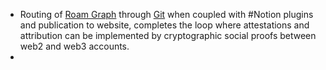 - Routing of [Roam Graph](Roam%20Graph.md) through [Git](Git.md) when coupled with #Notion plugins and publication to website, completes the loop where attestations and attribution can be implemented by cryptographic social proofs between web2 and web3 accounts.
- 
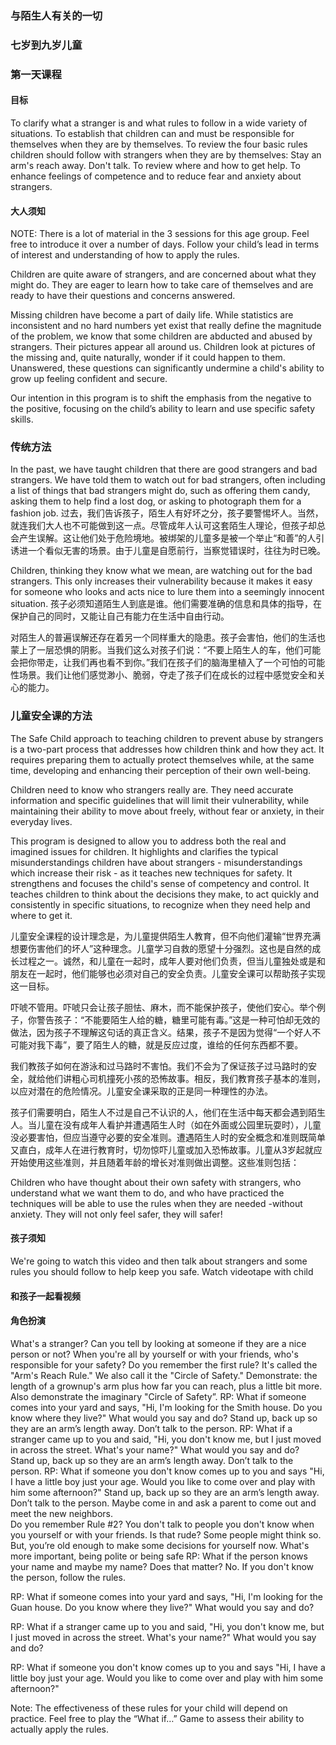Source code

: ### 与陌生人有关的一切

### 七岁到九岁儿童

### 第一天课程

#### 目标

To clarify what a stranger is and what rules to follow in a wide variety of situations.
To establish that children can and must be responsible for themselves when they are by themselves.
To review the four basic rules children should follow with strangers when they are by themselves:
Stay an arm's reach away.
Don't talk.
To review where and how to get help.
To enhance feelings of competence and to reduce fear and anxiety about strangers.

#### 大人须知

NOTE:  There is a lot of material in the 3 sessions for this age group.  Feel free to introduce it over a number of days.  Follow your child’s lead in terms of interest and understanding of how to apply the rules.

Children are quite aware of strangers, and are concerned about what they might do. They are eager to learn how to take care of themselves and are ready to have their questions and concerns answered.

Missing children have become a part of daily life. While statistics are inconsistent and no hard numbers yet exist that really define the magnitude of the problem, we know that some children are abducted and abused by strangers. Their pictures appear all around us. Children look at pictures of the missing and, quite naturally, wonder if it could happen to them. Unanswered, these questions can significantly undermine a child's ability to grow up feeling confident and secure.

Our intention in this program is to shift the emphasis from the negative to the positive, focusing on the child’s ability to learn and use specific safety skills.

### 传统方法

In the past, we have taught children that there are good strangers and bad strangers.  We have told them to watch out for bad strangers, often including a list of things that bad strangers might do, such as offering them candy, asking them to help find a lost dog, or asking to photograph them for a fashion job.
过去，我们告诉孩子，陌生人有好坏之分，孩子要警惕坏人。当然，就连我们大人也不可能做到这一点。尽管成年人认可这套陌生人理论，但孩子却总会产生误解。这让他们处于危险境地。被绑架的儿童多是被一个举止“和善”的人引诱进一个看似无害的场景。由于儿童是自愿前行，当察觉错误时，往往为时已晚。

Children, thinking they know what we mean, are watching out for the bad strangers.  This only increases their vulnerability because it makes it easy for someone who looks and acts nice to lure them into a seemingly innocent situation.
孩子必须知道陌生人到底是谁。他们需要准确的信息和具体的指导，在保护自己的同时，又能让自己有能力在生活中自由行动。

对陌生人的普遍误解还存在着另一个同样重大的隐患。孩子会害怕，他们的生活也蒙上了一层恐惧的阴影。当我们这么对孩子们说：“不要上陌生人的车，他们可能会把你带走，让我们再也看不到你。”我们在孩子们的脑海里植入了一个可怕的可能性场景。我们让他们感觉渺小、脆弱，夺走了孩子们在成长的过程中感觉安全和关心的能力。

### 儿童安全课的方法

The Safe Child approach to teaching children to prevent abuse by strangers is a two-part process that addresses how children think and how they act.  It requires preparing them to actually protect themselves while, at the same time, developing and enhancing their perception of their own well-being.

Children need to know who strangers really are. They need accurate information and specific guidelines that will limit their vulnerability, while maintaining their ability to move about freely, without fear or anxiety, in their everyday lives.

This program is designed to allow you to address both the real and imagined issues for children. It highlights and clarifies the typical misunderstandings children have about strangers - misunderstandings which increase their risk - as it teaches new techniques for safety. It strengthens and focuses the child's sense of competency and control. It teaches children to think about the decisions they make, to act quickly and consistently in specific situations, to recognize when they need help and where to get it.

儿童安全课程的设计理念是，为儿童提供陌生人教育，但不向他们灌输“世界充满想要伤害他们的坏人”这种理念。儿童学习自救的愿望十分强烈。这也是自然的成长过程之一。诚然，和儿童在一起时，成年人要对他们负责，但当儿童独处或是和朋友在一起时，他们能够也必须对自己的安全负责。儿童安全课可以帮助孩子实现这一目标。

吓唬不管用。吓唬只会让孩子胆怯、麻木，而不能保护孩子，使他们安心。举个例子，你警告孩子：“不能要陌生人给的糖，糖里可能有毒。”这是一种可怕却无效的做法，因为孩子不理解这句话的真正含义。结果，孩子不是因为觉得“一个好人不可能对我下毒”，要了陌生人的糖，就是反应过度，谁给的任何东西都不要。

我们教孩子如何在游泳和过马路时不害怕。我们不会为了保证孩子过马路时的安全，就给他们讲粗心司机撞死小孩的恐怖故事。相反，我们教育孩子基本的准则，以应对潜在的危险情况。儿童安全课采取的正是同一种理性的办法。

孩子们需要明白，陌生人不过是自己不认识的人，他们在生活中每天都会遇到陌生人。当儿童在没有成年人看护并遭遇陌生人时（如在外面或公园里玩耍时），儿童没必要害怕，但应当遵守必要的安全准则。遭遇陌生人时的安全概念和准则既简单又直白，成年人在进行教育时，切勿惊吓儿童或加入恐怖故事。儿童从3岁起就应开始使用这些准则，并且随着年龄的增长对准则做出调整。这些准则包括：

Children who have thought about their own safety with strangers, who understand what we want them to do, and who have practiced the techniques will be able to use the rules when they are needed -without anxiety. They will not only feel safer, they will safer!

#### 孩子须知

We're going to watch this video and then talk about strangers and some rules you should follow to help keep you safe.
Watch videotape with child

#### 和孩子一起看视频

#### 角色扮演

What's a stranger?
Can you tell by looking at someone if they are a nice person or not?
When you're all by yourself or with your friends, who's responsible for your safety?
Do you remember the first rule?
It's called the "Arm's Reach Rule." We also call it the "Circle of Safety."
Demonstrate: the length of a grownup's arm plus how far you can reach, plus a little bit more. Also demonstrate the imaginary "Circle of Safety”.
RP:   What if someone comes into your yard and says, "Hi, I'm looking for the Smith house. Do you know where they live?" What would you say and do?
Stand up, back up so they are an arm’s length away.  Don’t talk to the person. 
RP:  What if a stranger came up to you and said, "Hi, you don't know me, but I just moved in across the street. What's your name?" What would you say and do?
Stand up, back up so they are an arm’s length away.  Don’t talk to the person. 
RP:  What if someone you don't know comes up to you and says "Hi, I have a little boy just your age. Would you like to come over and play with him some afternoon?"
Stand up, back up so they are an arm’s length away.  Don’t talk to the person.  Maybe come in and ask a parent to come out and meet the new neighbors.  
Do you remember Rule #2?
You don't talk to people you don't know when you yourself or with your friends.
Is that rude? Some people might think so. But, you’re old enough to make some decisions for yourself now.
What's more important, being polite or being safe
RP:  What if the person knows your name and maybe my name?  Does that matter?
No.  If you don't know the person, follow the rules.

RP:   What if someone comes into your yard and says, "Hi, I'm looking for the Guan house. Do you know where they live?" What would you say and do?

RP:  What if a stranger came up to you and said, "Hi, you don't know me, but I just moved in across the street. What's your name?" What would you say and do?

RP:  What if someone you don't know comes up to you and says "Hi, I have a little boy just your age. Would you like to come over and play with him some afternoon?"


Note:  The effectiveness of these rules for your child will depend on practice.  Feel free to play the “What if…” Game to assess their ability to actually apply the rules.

^^^^

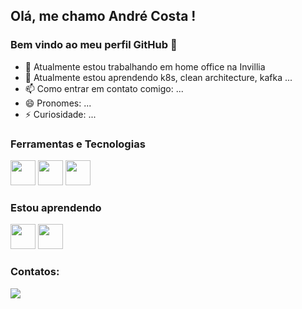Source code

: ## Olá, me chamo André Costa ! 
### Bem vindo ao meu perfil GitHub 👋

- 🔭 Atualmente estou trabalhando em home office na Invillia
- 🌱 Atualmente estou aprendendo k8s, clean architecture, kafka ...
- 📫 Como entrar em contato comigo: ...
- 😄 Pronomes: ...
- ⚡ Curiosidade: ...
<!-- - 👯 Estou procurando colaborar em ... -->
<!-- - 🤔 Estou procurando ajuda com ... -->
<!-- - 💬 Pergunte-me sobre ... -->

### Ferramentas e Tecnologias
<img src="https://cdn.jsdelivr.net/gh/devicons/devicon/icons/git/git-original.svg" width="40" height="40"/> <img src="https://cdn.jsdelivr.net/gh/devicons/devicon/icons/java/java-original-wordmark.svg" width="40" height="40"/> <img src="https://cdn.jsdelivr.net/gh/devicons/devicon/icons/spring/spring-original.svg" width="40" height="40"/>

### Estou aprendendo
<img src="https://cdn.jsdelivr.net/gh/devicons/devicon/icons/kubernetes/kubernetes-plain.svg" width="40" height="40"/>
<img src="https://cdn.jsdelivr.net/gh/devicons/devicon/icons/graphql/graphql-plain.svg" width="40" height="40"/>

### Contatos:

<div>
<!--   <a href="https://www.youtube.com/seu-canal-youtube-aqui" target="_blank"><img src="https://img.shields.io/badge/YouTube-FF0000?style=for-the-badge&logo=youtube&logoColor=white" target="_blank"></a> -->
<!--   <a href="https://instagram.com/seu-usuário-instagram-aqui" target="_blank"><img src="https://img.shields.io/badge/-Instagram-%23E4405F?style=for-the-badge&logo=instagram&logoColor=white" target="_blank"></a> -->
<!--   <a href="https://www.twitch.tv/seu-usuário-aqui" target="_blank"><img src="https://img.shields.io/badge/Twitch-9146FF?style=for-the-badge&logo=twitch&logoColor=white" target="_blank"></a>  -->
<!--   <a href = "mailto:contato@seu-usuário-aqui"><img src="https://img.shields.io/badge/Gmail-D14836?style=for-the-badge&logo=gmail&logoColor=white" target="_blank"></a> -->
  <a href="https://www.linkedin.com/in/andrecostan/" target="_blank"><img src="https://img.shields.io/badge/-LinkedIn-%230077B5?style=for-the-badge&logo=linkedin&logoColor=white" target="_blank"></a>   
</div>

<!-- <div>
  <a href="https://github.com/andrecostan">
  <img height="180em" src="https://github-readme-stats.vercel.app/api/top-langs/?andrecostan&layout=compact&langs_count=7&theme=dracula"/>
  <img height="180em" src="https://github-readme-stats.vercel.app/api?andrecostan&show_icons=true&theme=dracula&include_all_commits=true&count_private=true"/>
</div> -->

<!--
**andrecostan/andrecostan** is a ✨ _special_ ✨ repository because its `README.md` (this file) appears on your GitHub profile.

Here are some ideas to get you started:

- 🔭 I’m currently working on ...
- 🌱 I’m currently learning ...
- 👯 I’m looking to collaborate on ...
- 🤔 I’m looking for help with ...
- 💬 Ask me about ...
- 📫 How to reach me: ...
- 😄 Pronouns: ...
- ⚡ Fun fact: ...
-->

^^^^

(Problem description)
Your answer should be the lines above, from the line containing "We're going to" up to and including the line containing "Can you tell", reproduced exactly and with nothing else.

(Solution to this problem)
We're going to watch this video and then talk about strangers and some rules you should follow to help keep you safe.
Watch videotape with child

#### 和孩子一起看视频

#### 角色扮演

What's a stranger?
Can you tell by looking at someone if they are a nice person or not?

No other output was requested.